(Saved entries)
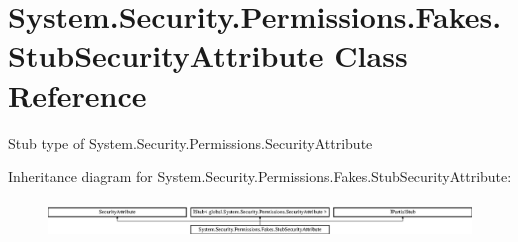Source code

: \hypertarget{class_system_1_1_security_1_1_permissions_1_1_fakes_1_1_stub_security_attribute}{\section{System.\-Security.\-Permissions.\-Fakes.\-Stub\-Security\-Attribute Class Reference}
\label{class_system_1_1_security_1_1_permissions_1_1_fakes_1_1_stub_security_attribute}
}


Stub type of System.\-Security.\-Permissions.\-Security\-Attribute 


Inheritance diagram for System.\-Security.\-Permissions.\-Fakes.\-Stub\-Security\-Attribute\-:\begin{figure}[H]
\begin{center}
\leavevmode
\includegraphics[height=1.009009cm]{class_system_1_1_security_1_1_permissions_1_1_fakes_1_1_stub_security_attribute}
\end{center}
\end{figure}
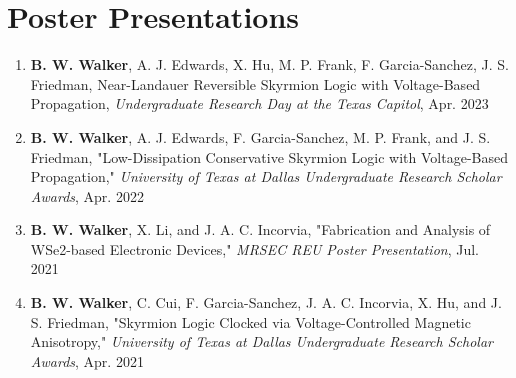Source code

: \documentclass[letterpaper,11pt]{article}
\begin{document}
\section{Poster Presentations}
    \begin{itemize}[leftmargin=0.15in, label={}]
        \small{\item{
        \begin{enumerate}[leftmargin=0.15in]
          \item \small{\textbf{B. W. Walker}, A. J. Edwards, X. Hu, M. P. Frank, F. Garcia-Sanchez, J. S. Friedman, Near-Landauer Reversible Skyrmion Logic with Voltage-Based Propagation, \textit{Undergraduate Research Day at the Texas Capitol}, Apr. 2023}
          \item \small{\textbf{B. W. Walker}, A. J. Edwards, F. Garcia-Sanchez, M. P. Frank, and J. S. Friedman, "Low-Dissipation Conservative Skyrmion Logic with Voltage-Based Propagation," \textit{University of Texas at Dallas Undergraduate Research Scholar Awards}, Apr. 2022}
          \item \small{\textbf{B. W. Walker}, X. Li, and J. A. C. Incorvia, "Fabrication and Analysis of WSe2-based Electronic Devices," \textit{MRSEC REU Poster Presentation}, Jul. 2021}
          \item \small{\textbf{B. W. Walker}, C. Cui, F. Garcia-Sanchez, J. A. C. Incorvia, X. Hu, and J. S. Friedman, "Skyrmion Logic Clocked via Voltage-Controlled Magnetic Anisotropy," \textit{University of Texas at Dallas Undergraduate Research Scholar Awards}, Apr. 2021}
        \end{enumerate}
        }}\vspace{-5pt}
     \end{itemize}
\end{document}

WHAT YOU SHOULD DO →
Restate the entries verbatim, without pictures.

SOLUTION BELOW →
Source code

: \hypertarget{class_system_1_1_security_1_1_permissions_1_1_fakes_1_1_stub_security_attribute}{\section{System.\-Security.\-Permissions.\-Fakes.\-Stub\-Security\-Attribute Class Reference}
\label{class_system_1_1_security_1_1_permissions_1_1_fakes_1_1_stub_security_attribute}
}


Stub type of System.\-Security.\-Permissions.\-Security\-Attribute 


Inheritance diagram for System.\-Security.\-Permissions.\-Fakes.\-Stub\-Security\-Attribute\-:\begin{figure}[H]
\begin{center}
\leavevmode
\includegraphics[height=1.009009cm]{class_system_1_1_security_1_1_permissions_1_1_fakes_1_1_stub_security_attribute}
\end{center}
\end{figure}
Source code

: \documentclass[letterpaper,11pt]{article}
\begin{document}
\section{Poster Presentations}
    \begin{itemize}[leftmargin=0.15in, label={}]
        \small{\item{
        \begin{enumerate}[leftmargin=0.15in]
          \item \small{\textbf{B. W. Walker}, A. J. Edwards, X. Hu, M. P. Frank, F. Garcia-Sanchez, J. S. Friedman, Near-Landauer Reversible Skyrmion Logic with Voltage-Based Propagation, \textit{Undergraduate Research Day at the Texas Capitol}, Apr. 2023}
          \item \small{\textbf{B. W. Walker}, A. J. Edwards, F. Garcia-Sanchez, M. P. Frank, and J. S. Friedman, "Low-Dissipation Conservative Skyrmion Logic with Voltage-Based Propagation," \textit{University of Texas at Dallas Undergraduate Research Scholar Awards}, Apr. 2022}
          \item \small{\textbf{B. W. Walker}, X. Li, and J. A. C. Incorvia, "Fabrication and Analysis of WSe2-based Electronic Devices," \textit{MRSEC REU Poster Presentation}, Jul. 2021}
          \item \small{\textbf{B. W. Walker}, C. Cui, F. Garcia-Sanchez, J. A. C. Incorvia, X. Hu, and J. S. Friedman, "Skyrmion Logic Clocked via Voltage-Controlled Magnetic Anisotropy," \textit{University of Texas at Dallas Undergraduate Research Scholar Awards}, Apr. 2021}
        \end{enumerate}
        }}\vspace{-5pt}
     \end{itemize}
\end{document}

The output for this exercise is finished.